Pleuston are organisms whose bodies project at least partly into the air (e.g. Blue bottles)
Neuston are organisms that live underneath the water surface film (e.g. Purple bubble raft snail)
Even though I spent a good while looking at the animals washing up on the beach I was surprised to find something very unique.  It was a blue worm which I saw inside one of the buoy barnacles we had collected.  When I asked my colleges, they had never seen or heard of it either.  What followed over the next two weeks was the marine biologist’s version of CSI.  And here are the results…

 

 

 

 

 

 

Hipponoa gaudichaudi agulhana Audouin & Milne Edwards, 1833

This worm is a slow moving carnivore.  There is a single record of this worm in the world and it is at the South African museum and it was found by Prof.
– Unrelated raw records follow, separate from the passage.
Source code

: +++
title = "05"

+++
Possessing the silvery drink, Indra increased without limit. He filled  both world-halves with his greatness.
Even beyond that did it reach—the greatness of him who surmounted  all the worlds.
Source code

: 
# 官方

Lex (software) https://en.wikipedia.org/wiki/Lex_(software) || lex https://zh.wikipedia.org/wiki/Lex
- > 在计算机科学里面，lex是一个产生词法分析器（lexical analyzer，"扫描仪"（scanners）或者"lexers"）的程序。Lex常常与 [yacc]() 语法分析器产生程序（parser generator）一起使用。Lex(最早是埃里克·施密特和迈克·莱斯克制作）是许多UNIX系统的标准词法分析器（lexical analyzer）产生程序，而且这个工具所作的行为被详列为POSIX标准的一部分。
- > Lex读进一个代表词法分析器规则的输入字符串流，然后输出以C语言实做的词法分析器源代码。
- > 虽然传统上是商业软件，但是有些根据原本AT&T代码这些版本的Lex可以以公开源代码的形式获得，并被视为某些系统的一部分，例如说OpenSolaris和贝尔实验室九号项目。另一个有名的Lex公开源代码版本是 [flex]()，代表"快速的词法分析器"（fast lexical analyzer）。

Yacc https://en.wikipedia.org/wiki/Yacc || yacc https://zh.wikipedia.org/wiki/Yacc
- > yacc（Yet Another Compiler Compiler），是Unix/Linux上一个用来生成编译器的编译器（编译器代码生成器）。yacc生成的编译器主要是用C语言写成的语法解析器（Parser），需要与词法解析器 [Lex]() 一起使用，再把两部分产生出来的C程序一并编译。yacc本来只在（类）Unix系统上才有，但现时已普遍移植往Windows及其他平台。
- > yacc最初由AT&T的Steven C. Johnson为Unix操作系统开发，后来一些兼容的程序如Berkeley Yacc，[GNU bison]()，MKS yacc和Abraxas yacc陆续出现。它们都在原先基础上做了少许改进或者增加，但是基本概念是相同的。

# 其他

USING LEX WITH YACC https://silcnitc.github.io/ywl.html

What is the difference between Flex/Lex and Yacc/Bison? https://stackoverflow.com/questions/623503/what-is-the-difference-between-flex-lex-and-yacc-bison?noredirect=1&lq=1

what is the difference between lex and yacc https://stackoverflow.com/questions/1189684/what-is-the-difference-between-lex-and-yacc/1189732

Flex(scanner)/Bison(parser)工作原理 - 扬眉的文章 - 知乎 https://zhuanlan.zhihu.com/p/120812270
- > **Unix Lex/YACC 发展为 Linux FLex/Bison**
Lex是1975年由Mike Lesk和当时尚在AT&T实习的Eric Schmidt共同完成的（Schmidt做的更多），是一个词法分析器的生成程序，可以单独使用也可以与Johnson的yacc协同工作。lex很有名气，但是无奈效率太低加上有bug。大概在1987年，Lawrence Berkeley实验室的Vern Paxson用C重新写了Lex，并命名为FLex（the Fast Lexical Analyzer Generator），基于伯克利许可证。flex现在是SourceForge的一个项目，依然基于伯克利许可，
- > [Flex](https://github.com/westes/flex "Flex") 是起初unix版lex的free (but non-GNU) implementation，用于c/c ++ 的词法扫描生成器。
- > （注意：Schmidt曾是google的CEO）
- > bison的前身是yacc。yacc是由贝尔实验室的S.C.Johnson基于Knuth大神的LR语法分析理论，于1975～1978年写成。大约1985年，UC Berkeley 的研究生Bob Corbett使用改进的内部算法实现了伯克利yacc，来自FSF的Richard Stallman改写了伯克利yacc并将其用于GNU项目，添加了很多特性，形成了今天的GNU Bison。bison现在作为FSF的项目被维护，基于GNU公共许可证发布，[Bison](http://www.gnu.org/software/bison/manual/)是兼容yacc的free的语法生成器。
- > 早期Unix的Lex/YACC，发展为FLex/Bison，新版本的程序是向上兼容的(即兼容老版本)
John Day off Port Elizabeth in 1967.

It is an amphinomid polychaete and belongs to the same class of worms as fire worms.  Most fire worms are found on corals, rocks and other hard substrata covered with attached organisms.  They swim well and are brilliantly coloured.  These worms when irritated will raise their bristles which are hollow and contain poison, and they break off on contact with a predator.  Ask anyone who has had a close brush with these worms it HURTS when they get you!!!  The genus Hipponoa is entirely parasitic on goose barnacles and they have hooked bristles which are very efficient clinging organs (perfect for staying on a floating buoy barnacle.  If you do see one, it’s best to pick them up with forceps.  Unfortunately the only pictures I have are taken with my cell phone.  But good luck to you in finding one.

Buoy goose barnacle Dosima fascicularis

 

Buoy goose barnacle Dosima fascicularis :

Are “the most specialised of the goose barnacle” species.  They hang downwards from the water surface, held up by a float of their own construction, and are carried along by ocean currents.  They are found world wide between the latitudes 71° North off Siberia to 57° South near Cape Horn and are at home in the warmer waters of the Atlantic and Pacific Oceans and are sometimes stranded in large numbers following onshore winds.  It is easy to distinguish them from other species of goose barnacles as their shell (exoskeleton – they are related to crabs) is exceptionally thin and brittle and they have a float attached to them.  The young (cyprid larvae) are planktonic, and must attach to a float for metamorphosis (change) into the adult form.  They usually settle on small floating particles in the water, and as they grow they produce a spongy secretion from modified cement glands, comparable in texture to polystyrene, which keeps them near the surface of the water and is increased in volume as the barnacle grows.  Other individual barnacles attach to the float and in this way a large colony is constructed.

Why are they washing up?  This is a more scientific answer.  Buoy barnacles and other neuston or pleuston collect at the South Atlantic sub tropical convergence zone.  This is the area in the ocean where a major boundary between the warmer, nutrient poor Subtropical Surface Water in the north meets the colder, nutrient rich Subantarctic Surface Water of the Southern Ocean.  Because mixing is very slow in water, organisms and marine plastic pollution tend to collect and create a visible boundary line.  There are accounts of these lines extending for over 200 nautical miles.  This line moves slightly with the seasons and it is normally around 40 °S.  The South Atlantic current runs west to east along the front and passes west of Cape Town.  This current would carry neuston or pleuston from the subtropical convergence zone and brings it past Cape Town.  During the last month we have been receiving a lot of westerly winds.  These winds would bring neuston or pleuston in this current to our seashores.  This is why we have been getting all of these wash ups of interesting animals.